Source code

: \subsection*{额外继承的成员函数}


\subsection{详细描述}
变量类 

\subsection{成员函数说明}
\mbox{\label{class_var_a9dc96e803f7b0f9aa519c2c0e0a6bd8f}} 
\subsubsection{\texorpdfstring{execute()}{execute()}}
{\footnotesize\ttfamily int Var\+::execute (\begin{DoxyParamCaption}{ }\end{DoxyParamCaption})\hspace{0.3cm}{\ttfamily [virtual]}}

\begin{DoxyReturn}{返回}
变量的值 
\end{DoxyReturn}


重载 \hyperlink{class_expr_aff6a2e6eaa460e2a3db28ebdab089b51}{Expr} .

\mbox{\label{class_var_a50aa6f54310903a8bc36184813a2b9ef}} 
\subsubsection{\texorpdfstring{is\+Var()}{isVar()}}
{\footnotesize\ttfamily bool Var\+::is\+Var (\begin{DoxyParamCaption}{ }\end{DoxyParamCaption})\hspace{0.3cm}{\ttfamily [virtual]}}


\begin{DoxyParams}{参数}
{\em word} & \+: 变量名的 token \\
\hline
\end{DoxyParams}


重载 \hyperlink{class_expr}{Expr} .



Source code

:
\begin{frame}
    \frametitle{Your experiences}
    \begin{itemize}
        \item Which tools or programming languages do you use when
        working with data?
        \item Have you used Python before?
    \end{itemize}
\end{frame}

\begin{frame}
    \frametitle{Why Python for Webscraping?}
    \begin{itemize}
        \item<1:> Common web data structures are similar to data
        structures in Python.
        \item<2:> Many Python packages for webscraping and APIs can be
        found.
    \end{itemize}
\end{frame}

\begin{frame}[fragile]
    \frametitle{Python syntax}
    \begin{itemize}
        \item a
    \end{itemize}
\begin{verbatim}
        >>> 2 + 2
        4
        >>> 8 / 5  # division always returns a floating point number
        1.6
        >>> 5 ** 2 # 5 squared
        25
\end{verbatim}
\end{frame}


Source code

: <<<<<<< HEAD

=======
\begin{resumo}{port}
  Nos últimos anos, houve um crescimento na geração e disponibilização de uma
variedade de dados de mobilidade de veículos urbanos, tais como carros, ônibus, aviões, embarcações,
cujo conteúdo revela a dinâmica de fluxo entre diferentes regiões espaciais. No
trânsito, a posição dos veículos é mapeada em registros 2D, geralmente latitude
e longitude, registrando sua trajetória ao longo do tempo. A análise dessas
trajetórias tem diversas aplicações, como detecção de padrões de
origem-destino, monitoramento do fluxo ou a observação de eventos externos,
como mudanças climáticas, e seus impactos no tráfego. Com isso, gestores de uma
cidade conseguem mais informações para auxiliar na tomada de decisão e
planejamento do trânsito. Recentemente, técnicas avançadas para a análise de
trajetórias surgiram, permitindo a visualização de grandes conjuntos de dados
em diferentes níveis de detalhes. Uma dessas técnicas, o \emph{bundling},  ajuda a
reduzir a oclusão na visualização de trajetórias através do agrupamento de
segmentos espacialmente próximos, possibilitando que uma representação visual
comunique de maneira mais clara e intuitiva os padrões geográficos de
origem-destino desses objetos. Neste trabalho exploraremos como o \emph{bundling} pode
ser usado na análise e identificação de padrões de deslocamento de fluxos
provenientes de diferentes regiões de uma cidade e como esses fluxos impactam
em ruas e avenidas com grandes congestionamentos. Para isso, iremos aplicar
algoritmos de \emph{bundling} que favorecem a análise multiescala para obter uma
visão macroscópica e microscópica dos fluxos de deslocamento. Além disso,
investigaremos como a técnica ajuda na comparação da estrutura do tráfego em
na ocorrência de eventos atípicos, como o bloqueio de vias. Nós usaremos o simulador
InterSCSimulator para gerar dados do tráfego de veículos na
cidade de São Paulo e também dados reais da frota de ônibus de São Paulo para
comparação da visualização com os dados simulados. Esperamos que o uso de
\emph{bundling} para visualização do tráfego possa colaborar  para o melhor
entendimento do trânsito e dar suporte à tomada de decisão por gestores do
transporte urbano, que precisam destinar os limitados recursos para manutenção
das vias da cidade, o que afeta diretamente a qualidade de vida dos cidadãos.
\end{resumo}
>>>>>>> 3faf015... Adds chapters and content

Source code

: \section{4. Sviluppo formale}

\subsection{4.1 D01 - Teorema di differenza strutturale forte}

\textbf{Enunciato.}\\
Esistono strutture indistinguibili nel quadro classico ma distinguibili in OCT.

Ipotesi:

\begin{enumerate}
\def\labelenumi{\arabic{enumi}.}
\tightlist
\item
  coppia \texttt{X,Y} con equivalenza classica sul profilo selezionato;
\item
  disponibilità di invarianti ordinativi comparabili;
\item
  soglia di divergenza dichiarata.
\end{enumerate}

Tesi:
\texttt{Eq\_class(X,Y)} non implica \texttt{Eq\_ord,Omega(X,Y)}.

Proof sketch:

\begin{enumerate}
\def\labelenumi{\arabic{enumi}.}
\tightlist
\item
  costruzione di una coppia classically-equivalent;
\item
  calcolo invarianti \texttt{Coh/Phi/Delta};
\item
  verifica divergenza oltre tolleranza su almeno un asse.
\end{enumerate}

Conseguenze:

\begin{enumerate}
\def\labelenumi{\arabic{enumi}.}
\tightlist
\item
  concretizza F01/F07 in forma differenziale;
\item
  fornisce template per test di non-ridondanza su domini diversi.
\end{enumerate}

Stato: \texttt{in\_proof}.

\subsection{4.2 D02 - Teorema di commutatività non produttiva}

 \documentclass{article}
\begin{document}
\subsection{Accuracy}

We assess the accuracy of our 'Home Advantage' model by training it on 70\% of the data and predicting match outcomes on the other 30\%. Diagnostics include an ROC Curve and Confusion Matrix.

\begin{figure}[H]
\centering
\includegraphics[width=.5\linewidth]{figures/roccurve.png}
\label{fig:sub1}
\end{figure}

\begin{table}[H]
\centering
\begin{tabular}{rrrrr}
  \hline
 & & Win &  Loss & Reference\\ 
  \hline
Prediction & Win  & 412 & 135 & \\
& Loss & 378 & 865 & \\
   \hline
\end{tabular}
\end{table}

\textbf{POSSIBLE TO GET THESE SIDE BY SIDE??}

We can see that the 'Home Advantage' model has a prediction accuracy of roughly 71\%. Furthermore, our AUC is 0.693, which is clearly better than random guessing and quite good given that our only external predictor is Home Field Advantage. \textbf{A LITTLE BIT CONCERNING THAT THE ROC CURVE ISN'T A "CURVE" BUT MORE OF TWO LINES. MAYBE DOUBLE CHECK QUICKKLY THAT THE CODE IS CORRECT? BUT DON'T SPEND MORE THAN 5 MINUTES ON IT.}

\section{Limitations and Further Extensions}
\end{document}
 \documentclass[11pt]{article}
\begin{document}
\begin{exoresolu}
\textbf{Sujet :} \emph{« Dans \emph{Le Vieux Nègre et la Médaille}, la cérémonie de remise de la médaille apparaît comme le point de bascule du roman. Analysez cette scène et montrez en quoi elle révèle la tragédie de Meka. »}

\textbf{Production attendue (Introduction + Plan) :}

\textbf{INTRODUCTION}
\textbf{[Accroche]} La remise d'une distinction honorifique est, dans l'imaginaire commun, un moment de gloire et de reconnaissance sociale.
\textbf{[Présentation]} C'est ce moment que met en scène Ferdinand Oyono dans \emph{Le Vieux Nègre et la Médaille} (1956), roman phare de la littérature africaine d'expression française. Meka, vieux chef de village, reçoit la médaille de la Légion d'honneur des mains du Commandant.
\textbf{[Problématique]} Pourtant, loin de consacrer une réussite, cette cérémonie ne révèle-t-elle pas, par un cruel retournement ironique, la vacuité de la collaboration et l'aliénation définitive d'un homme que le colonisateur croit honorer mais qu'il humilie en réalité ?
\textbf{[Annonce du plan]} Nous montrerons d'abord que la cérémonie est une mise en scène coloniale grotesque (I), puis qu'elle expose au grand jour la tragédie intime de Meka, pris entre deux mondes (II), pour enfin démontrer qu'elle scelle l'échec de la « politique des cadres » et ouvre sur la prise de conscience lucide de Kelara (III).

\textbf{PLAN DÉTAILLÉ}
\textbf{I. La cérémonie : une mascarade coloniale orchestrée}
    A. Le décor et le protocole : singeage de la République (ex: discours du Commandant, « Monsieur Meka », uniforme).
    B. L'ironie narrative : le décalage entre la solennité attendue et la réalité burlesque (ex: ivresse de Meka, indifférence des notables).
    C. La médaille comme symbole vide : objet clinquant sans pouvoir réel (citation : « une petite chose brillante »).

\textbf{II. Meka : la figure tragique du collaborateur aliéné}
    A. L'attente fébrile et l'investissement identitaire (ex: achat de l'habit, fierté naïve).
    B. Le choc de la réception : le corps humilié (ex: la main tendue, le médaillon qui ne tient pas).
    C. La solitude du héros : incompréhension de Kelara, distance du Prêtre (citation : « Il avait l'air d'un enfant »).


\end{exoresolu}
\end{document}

•••••

(AIM OF THE EXERCISE):
Report each line of the material in which the string "gestores" occurs.

(EXERCISE SOLUTION):
como mudanças climáticas, e seus impactos no tráfego. Com isso, gestores de uma
entendimento do trânsito e dar suporte à tomada de decisão por gestores do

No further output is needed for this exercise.